## Work order:
Read through the records. Copy each line that has the word "control".

## Supplied data:
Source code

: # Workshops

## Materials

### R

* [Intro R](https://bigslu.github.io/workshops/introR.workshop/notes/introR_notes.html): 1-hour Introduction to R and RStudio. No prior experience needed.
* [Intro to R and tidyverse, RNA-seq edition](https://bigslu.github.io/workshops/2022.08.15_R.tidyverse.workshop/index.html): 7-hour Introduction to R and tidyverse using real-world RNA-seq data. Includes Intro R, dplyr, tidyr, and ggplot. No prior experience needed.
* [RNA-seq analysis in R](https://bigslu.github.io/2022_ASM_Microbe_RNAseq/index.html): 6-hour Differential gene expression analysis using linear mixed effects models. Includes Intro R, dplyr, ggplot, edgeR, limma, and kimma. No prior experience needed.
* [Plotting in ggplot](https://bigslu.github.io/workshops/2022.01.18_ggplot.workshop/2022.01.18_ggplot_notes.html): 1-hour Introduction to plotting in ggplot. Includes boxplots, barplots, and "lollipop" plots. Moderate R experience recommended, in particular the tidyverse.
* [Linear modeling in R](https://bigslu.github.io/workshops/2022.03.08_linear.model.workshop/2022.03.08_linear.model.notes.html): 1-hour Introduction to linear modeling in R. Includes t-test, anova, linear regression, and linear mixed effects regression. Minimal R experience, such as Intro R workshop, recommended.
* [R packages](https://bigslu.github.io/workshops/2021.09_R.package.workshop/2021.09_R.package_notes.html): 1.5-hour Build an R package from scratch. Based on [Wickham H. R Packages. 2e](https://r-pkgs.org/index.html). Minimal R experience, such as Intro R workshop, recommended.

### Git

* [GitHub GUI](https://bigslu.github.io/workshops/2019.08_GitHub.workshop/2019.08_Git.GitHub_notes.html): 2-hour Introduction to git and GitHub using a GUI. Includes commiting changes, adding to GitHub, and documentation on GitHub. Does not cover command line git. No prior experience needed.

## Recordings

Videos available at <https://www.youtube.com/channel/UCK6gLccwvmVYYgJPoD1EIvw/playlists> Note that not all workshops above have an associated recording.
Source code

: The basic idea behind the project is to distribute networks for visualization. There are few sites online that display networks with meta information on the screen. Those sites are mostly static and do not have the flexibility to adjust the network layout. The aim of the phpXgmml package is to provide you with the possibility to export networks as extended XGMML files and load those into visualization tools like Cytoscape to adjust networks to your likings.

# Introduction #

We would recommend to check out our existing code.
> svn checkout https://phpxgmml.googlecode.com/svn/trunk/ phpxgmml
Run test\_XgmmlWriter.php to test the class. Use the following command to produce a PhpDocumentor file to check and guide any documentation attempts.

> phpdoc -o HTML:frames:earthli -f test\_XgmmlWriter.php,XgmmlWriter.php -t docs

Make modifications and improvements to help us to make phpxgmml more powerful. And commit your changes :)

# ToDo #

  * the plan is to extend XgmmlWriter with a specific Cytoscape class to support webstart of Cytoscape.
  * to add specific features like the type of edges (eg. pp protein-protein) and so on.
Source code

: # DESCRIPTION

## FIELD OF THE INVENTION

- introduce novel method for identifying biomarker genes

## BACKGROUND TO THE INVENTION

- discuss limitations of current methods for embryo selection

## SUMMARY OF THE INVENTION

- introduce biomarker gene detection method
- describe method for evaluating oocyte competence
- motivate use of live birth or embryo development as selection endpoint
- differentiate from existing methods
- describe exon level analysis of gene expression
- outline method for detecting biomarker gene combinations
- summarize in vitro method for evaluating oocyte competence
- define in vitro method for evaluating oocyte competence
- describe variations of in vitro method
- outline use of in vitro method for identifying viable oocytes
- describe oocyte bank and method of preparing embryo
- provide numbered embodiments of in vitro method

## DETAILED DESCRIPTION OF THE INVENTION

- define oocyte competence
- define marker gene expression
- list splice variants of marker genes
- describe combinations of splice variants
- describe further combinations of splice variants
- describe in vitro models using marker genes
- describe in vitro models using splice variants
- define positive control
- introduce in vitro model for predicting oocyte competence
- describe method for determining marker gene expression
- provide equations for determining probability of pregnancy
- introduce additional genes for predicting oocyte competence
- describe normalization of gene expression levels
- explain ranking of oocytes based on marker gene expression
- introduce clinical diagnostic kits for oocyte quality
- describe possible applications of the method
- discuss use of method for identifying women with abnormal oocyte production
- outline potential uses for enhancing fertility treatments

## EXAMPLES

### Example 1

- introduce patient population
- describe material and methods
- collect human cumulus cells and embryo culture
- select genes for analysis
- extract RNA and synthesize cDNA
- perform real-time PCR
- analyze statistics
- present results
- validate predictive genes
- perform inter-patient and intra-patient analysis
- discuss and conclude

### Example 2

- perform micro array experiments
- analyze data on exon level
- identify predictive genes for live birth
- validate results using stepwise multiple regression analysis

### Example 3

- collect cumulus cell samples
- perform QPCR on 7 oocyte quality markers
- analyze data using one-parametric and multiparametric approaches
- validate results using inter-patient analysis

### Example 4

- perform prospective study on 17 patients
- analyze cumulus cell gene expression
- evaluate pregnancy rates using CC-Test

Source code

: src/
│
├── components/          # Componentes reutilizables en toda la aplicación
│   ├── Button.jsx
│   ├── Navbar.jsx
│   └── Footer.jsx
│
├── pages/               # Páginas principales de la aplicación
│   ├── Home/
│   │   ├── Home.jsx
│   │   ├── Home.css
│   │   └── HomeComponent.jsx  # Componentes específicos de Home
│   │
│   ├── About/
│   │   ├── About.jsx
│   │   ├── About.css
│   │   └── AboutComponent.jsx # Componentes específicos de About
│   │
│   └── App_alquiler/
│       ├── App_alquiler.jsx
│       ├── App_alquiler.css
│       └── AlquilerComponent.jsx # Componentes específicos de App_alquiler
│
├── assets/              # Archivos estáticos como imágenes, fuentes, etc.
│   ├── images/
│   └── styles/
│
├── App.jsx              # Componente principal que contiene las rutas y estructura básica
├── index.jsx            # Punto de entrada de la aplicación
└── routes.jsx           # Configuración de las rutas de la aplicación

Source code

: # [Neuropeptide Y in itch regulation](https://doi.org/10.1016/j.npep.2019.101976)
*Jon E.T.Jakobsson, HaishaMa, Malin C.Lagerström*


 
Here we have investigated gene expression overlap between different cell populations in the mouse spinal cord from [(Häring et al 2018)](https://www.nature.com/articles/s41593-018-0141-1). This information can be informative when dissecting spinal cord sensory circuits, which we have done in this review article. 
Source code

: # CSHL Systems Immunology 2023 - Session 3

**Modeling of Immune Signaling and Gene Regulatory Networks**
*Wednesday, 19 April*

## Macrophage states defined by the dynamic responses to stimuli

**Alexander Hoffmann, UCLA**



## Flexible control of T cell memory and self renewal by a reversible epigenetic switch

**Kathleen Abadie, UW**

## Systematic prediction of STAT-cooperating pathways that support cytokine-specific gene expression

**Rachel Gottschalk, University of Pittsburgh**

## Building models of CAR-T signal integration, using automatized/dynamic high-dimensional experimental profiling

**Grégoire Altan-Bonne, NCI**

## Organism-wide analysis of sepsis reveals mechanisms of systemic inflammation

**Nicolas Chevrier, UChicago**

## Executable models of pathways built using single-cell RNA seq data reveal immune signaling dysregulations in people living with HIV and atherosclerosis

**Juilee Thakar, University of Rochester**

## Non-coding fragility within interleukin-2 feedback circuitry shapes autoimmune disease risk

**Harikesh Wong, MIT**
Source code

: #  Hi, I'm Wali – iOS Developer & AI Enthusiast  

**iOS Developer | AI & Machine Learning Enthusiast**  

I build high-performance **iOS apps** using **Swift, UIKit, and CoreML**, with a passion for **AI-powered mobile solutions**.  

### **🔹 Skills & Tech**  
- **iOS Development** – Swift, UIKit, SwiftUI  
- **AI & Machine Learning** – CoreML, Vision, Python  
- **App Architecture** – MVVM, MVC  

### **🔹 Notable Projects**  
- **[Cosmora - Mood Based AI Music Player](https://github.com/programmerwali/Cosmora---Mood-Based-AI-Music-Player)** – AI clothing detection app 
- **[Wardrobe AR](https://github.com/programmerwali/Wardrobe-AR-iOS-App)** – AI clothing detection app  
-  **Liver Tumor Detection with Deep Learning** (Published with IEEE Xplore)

## Expected answer:
- define positive control
## Flexible control of T cell memory and self renewal by a reversible epigenetic switch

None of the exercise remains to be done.